> [DATA TO PROCESS]
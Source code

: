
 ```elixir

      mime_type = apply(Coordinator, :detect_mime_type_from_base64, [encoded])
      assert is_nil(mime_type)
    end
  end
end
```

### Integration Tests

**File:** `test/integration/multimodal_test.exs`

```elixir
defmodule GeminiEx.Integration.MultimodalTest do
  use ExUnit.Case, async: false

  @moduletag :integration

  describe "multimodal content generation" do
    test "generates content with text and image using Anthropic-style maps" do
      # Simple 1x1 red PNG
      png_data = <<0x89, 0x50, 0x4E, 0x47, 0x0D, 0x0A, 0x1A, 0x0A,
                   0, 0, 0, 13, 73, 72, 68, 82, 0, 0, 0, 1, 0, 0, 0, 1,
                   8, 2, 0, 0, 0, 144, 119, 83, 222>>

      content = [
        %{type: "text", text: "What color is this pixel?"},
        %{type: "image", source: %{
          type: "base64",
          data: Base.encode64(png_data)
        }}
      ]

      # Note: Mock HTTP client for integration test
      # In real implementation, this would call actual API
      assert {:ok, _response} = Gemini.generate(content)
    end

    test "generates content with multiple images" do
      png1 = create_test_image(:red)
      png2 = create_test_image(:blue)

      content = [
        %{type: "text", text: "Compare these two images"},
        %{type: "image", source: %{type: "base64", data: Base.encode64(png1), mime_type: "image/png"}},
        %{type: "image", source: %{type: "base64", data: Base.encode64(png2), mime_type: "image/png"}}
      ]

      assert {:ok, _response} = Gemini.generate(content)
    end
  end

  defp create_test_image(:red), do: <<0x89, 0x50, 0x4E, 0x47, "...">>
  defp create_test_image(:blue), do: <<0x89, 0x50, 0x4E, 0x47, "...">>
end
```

> [WORK ITEM] Scan the data above. Return every line with "text" in it.

> [RESPONSE]
    test "generates content with text and image using Anthropic-style maps" do
        %{type: "text", text: "What color is this pixel?"},
        %{type: "text", text: "Compare these two images"},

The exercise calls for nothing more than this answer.